Hacker News new | ask | show | jobs
by novas0x2a 5552 days ago
One thing to check: what is your current locale? GNU grep is much, much slower when it's multibyte-aware, even if you're searching for an ascii string. Try repeating your test with LC_ALL=C grep (don't forget to take the filecache into account).

You can check the current values of your locale with `locale`.

2 comments

Nice! That fixed it. Now it's 3 seconds.

I'm still surprised why it's so much slower with UTF-8, though. I guess gnu grep is naively converting back and forth between representations? There's nothing in UTF-8 that should prevent it from doing this efficiently. Even with complex patterns, it possible to search through the file in about the same time as a simple pattern. E.g. aspell can build a FSA where each transition is O(1), making the search time more or less independent of the search pattern.

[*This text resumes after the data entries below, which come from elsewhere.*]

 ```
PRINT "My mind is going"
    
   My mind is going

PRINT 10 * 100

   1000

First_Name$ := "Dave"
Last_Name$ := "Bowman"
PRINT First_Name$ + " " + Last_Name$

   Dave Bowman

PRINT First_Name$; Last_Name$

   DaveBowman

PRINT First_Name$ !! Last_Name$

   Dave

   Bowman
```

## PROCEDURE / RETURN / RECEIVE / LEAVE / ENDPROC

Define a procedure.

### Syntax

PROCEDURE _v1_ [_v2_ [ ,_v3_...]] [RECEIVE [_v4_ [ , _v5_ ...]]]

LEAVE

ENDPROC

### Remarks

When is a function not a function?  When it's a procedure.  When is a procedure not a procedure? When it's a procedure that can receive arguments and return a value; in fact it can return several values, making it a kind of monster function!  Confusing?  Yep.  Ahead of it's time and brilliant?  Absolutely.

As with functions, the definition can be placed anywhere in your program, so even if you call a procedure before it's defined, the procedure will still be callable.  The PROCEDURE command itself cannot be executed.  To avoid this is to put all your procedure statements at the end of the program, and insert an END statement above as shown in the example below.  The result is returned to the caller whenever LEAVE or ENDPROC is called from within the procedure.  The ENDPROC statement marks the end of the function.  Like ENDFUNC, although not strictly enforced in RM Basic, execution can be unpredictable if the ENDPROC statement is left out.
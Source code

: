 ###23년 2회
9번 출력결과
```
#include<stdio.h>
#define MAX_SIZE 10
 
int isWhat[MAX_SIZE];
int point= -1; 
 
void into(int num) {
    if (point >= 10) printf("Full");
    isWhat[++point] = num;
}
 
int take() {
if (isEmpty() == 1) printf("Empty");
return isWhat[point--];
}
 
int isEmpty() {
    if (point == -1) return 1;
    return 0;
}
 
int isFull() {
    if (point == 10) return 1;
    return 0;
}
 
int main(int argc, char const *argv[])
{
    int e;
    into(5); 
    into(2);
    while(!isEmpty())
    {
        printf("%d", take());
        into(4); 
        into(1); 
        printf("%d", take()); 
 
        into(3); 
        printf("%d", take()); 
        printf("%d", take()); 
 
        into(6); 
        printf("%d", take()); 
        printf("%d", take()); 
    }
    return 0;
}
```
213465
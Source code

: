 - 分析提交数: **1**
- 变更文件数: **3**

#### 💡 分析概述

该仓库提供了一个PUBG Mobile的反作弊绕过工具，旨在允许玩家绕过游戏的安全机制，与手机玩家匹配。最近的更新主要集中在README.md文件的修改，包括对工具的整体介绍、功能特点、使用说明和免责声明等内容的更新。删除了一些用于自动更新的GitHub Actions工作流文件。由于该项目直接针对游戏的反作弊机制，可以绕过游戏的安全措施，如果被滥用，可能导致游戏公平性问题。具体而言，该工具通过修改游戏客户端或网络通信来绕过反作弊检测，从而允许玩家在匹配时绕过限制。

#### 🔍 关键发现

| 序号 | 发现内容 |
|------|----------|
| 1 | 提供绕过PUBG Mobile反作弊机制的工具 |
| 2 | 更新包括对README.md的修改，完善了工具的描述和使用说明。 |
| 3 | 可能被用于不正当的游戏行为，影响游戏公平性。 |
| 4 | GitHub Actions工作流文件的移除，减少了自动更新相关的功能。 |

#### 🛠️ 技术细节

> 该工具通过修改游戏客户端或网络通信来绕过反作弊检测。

I assume the problem is that you can't skip ahead X characters on multibyte data without parsing the bytes, because you don't know how big a character is. So you may have to read every byte.
But you can skip ahead without parsing all the bytes since UTF-8 is self-synchronizing. The only scenario I can envision is that gnu grep wants to perform unicode normalization, to catch equivalent codepoints, and that this is implemented inefficiently.

Edit: Granted, since I'm using -c, it has to look at all the bytes to find all the newlines.

That's also the case for sort. If you often sort huge ASCII files, doing it in LC_ALL=C is a huge win.